* **Records from a collection**:
===============

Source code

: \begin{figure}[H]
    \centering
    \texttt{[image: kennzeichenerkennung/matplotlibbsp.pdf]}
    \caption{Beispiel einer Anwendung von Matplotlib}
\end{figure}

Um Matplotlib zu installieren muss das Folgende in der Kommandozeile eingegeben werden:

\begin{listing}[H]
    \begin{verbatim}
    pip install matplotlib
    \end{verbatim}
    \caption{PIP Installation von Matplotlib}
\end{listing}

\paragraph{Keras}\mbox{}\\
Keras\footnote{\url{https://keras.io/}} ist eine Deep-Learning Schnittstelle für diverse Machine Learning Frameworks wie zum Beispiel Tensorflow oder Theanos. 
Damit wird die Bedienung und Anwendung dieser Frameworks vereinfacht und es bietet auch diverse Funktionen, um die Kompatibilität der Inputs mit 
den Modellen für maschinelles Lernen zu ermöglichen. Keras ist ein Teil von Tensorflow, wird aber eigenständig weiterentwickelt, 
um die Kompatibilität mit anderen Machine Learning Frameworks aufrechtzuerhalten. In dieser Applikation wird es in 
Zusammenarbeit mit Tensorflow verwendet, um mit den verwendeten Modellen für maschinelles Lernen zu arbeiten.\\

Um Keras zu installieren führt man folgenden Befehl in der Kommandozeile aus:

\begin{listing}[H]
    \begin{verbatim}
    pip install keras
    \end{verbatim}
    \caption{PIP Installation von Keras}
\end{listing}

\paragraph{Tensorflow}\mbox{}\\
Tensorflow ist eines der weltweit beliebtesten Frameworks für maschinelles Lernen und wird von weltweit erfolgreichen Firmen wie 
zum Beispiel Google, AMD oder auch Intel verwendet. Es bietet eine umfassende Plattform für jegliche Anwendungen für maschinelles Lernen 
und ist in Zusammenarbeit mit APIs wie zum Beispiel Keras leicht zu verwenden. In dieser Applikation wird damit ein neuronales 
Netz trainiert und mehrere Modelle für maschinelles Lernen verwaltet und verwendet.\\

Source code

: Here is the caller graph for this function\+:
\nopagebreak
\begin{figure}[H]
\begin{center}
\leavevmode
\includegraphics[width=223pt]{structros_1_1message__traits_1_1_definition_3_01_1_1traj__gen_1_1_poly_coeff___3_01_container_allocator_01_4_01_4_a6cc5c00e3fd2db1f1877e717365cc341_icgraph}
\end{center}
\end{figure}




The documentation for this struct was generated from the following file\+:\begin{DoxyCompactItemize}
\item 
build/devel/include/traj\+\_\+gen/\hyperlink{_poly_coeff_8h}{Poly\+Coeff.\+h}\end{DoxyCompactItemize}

===============

* **Activity**:
Report how many lines in the entries hold the string "bietet". Nothing but the number is wanted.

* **Answer for this exercise**:
2